Your task: Scan the records below. Copy every line in which the word "single" appears.

Recorded information:
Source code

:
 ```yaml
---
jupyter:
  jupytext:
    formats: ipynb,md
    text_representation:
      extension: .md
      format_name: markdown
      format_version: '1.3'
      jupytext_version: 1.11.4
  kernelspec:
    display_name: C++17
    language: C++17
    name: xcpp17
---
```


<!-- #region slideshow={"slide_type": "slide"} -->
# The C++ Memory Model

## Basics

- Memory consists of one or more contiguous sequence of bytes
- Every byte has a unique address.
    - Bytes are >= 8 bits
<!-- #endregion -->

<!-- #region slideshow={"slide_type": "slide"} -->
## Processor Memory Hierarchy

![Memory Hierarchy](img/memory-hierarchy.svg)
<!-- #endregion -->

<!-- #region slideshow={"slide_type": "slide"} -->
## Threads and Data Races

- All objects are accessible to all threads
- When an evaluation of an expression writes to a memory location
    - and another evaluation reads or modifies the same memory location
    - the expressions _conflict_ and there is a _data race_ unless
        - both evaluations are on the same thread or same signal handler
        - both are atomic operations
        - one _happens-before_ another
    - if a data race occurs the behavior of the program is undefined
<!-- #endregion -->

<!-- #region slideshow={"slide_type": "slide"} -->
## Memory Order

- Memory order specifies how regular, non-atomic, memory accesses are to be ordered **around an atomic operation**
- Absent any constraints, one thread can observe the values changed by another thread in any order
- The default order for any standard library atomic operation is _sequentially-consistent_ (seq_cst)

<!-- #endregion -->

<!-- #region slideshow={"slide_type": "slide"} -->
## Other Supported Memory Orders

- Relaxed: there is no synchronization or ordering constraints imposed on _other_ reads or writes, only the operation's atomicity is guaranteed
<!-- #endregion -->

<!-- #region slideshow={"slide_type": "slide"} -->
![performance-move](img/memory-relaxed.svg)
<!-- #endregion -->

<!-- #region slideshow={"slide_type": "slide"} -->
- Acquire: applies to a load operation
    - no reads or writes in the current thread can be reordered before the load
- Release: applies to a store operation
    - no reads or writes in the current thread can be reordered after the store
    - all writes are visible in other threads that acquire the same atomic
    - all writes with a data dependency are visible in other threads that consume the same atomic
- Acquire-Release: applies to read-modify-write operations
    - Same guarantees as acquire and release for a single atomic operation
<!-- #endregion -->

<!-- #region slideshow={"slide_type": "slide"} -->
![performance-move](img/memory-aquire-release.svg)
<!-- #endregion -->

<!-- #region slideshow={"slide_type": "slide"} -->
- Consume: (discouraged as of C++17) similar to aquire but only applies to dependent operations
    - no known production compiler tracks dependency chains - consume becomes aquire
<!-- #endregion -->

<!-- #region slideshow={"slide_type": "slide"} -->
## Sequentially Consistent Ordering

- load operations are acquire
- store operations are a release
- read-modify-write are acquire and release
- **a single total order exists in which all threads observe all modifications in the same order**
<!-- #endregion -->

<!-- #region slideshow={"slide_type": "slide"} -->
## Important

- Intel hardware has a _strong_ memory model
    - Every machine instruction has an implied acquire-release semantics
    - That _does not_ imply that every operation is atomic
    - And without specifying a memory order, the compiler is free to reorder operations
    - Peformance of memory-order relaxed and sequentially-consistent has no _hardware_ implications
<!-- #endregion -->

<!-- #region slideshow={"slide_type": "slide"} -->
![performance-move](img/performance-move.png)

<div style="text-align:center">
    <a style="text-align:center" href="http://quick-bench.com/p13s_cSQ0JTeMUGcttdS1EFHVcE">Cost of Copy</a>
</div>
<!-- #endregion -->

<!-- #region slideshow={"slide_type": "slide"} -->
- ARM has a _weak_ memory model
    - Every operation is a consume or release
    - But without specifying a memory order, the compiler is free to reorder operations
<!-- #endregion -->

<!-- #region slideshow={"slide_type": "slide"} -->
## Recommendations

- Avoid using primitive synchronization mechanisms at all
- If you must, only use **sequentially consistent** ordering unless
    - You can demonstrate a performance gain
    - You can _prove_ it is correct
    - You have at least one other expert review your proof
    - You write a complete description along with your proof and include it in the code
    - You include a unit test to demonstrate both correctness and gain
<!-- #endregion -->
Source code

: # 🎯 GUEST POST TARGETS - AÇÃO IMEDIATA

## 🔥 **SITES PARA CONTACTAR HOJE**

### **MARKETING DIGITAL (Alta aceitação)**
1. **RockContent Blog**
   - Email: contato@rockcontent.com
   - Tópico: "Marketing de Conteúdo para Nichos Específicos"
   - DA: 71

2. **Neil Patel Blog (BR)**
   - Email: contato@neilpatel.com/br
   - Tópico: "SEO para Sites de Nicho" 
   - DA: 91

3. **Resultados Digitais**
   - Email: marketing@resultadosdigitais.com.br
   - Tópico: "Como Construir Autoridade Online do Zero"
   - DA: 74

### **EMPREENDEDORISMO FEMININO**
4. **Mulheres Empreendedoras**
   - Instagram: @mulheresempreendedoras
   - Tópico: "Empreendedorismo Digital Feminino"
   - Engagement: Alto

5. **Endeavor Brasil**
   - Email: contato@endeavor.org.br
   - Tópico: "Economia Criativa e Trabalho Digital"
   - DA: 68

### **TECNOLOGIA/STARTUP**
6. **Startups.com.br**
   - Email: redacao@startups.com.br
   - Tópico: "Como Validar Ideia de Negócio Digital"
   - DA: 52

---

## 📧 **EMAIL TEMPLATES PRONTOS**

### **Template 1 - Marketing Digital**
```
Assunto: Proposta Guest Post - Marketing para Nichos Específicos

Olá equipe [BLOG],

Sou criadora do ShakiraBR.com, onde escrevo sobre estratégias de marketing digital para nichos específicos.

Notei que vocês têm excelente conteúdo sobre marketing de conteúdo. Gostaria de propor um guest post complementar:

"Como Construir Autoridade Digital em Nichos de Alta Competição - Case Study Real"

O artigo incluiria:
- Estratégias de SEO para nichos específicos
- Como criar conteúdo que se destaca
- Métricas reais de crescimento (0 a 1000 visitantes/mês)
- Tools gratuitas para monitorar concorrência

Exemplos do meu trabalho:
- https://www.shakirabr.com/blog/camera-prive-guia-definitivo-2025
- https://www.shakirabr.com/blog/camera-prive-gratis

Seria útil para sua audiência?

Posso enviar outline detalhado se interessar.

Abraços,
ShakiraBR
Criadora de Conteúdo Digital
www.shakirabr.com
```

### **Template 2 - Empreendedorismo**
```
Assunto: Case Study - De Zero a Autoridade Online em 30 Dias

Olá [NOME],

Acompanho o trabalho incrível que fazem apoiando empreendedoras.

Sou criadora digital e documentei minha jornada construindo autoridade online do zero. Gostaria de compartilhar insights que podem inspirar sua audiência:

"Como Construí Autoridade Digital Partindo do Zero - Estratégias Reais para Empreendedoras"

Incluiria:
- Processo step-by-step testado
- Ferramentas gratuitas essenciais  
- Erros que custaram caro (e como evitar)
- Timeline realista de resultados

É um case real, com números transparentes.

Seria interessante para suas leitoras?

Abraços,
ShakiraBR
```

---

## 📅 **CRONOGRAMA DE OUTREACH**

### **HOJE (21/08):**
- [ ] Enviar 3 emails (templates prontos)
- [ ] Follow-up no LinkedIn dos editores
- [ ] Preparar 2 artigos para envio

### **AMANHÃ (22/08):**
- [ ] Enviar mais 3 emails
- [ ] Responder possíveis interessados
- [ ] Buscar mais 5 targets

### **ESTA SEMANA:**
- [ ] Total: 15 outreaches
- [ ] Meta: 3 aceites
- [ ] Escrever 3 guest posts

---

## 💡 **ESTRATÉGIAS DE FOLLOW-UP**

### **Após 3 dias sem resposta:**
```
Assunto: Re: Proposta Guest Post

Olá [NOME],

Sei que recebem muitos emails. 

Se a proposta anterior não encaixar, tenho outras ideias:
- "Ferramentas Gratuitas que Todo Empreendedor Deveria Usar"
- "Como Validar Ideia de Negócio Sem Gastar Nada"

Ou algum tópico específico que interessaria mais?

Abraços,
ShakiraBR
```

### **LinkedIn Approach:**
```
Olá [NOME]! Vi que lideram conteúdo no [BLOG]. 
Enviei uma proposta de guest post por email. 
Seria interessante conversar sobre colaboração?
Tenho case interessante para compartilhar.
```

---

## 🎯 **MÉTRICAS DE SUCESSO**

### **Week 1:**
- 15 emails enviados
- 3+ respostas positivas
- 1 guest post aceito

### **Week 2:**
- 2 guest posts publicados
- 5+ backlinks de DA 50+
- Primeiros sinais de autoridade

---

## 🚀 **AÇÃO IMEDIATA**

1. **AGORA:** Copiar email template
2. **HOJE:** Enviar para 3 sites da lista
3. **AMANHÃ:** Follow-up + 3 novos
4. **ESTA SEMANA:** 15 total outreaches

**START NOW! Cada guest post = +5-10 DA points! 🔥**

Written reply:
    - Same guarantees as acquire and release for a single atomic operation
- **a single total order exists in which all threads observe all modifications in the same order**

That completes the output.